Brewers have known for centuries that strength matters. The makers of the original Russian Imperial Stouts tried to brew a beer strong enough to wean Russians off vodka in the 18th century. Various Russian governments have tried a number of times to promote beer to accomplish the same purpose. All failed.
The surge of craft brewing in the 1990s saw a mad dash to create the “strongest” beer in the world. EKU in Kulmbach, Germany, claimed the title for its EKU 28, as much for its huge initial gravity as for its 11% abv. The brewery continues to claim it is “one of the strongest beers in the world”. Michael Jackson believed it was, in essence, an ice bock – a beer in which water is removed by freezing, thereby increasing the alcoholic strength of the remaining beer. EKU employs a complex network of super cooled pipes and Jackson thought it worked to accomplish an ice bock effect, though he could never get the brewery to publically admit it. The 11% was impressive at the time, but is pretty paltry among the myriad of heavyweights these days – we tasted more than a hundred stronger beers in 2016 alone.
In 2002, we hosted a tasting at the Brickskeller in which Sam Calagione presented his World Wide Stout which he had coddled up to 22.3% alcohol. Sam had thought he was going to take the lead in the strong beer category, but he was never able to match Samuel Adams Utopias which soared to 28%. We know of bottles of Utopias that have sold for upwards of $300; a friend shared some of his and it was good, but not $300 good.

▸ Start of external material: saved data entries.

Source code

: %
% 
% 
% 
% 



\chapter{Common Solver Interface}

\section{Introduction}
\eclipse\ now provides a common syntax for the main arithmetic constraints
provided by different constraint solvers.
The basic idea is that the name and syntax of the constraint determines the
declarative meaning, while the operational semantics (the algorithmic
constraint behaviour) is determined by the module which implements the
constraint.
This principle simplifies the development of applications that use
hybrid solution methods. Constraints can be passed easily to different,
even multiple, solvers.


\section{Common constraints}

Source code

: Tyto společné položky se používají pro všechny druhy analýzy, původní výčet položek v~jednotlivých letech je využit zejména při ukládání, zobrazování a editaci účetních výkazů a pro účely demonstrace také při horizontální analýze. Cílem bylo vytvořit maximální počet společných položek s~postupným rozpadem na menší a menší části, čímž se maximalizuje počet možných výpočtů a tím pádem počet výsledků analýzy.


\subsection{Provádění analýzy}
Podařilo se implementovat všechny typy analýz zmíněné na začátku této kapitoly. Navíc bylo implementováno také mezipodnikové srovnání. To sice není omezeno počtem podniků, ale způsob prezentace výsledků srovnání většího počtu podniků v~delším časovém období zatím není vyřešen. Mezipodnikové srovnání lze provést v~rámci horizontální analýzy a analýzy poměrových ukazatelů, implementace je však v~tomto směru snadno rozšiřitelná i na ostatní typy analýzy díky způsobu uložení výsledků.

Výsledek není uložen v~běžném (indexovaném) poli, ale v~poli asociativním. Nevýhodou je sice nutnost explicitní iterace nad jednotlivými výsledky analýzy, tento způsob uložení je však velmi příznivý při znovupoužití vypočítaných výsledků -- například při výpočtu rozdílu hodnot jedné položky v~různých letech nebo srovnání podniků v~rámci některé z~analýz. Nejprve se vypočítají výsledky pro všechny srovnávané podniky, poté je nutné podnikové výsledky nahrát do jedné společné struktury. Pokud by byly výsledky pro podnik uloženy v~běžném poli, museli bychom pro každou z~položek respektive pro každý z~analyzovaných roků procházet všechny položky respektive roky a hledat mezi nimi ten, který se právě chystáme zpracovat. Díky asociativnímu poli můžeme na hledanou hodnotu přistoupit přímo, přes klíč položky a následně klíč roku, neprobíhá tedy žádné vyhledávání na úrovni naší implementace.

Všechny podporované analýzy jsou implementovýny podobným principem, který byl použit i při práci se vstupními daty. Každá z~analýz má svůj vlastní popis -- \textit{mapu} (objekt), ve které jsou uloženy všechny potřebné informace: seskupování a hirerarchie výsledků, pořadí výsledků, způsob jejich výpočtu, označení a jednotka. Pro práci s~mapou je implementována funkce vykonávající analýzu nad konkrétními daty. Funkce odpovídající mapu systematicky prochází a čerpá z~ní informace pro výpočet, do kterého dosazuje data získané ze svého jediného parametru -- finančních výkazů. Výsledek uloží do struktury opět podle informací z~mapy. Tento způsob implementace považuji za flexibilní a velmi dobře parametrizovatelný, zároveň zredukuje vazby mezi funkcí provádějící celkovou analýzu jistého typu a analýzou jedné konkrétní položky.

Any record broken can be broken again. The Scottish Brew Dog’s Tactical Nuclear Penguin left Utopias in the dust with a 32% ice bock. They in turn fell to the German brewery Schorschbrau’s Schorschbock 40 with, you guessed it, 40% abv. It did reach commercial sale, but only a handful of cases were produced—apparently designed for sale in Brew Dog’s back yard. Brew Dog fought back with Sink the Bismarck, an obvious reference to its German rival, that reached 41%. We’ve had the Brew Dog beers and the taste is interesting and perhaps worth the eight bucks for a mini-shot of the stuff. If you think of them as liquor, they taste like beer.
Schorschbrau, of course, didn’t quit and its 57 Doppelbock is the current record holder. It’s held the title for the last 5 years, but we suspect Brew Dog is up to something somewhere – possibly north of the Arctic circle.

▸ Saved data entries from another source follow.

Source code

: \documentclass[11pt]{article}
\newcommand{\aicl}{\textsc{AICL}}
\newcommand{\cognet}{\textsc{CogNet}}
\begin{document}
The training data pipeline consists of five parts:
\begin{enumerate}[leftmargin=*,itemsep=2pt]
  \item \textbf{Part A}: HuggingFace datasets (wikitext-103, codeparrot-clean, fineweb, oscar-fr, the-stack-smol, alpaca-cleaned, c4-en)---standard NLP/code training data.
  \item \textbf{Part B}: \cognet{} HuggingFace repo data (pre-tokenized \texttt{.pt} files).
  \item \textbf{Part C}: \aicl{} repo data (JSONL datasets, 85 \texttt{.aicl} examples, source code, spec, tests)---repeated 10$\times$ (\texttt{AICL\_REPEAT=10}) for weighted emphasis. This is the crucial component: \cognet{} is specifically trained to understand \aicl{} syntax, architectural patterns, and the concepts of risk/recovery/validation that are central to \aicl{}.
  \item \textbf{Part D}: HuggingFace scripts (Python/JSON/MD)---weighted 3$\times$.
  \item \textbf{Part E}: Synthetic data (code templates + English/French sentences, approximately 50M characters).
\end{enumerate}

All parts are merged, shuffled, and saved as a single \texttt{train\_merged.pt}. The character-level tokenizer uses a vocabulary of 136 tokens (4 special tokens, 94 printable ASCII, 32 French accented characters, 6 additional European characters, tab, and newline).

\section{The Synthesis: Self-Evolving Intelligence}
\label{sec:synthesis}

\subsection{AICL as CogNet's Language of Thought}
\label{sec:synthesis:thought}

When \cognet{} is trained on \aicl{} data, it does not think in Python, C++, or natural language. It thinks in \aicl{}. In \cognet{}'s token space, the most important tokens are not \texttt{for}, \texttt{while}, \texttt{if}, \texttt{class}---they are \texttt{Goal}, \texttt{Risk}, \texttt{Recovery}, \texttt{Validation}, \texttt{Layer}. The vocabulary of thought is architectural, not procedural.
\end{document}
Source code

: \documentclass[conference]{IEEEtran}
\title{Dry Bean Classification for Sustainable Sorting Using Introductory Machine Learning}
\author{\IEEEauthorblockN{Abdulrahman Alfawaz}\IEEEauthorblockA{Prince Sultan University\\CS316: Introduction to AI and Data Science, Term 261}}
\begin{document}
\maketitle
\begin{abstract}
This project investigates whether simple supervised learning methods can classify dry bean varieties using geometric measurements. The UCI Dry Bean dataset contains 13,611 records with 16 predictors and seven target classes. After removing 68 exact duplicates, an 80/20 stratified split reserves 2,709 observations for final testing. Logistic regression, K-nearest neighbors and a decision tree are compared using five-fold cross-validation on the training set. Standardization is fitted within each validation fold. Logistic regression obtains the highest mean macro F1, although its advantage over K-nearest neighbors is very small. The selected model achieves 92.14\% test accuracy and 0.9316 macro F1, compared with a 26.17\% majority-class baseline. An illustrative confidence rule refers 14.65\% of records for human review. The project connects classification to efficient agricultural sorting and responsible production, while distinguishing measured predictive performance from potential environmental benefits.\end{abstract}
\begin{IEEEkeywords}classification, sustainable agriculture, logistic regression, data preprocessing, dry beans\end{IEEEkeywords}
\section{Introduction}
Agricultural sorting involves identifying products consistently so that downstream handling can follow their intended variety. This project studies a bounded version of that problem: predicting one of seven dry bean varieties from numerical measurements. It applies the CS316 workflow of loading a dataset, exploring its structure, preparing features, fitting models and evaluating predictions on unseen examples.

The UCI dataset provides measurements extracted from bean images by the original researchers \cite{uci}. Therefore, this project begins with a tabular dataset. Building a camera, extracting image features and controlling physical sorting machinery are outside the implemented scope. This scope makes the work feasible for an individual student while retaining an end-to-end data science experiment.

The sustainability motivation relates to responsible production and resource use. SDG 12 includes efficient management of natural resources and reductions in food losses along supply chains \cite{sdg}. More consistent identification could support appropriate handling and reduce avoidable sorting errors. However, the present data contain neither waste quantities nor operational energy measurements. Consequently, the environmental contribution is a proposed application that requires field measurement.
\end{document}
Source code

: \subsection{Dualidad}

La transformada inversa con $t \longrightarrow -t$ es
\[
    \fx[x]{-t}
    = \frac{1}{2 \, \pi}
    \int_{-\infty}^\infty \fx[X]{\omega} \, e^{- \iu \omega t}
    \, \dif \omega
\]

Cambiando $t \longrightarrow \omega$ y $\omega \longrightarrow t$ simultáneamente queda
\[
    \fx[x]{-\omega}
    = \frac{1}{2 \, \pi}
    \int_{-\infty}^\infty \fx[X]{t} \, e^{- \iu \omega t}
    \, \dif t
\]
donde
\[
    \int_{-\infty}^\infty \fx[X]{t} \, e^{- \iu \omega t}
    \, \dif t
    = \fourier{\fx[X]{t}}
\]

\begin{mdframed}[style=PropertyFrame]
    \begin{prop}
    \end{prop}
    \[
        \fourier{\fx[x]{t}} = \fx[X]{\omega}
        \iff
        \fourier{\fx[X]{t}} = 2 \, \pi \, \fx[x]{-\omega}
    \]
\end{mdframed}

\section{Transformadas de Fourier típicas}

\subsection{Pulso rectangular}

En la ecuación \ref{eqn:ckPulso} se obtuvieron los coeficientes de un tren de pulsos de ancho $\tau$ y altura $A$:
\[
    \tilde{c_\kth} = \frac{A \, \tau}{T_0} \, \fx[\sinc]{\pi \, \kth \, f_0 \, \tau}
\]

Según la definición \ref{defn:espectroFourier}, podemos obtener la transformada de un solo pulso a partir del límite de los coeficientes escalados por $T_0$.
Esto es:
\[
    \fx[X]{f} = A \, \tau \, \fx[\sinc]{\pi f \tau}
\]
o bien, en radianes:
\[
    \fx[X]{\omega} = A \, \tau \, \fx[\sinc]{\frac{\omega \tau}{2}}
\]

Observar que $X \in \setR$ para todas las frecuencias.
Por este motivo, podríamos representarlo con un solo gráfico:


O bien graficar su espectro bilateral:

We’ve had a few beers from Schorschbrau and they were pretty good, though the strongest we found was a 16%er and we thought their comparatively feeble 13% ice bock had the best flavor of the range.
What lies ahead in 2017? We’re thrilled to see a return to alcoholic sanity in the increasing number of session beers that hover between 4% and 5%. Excluding mass market cheap Chinese beers, more beers are produced around the world that fall between 4.7% and 5.3% than in any other comparable range. It’s enough to keep the firemen happy when they come knocking at your door, but not so much that you only get to have a thimble before your wallet and liver are screaming for you to quit.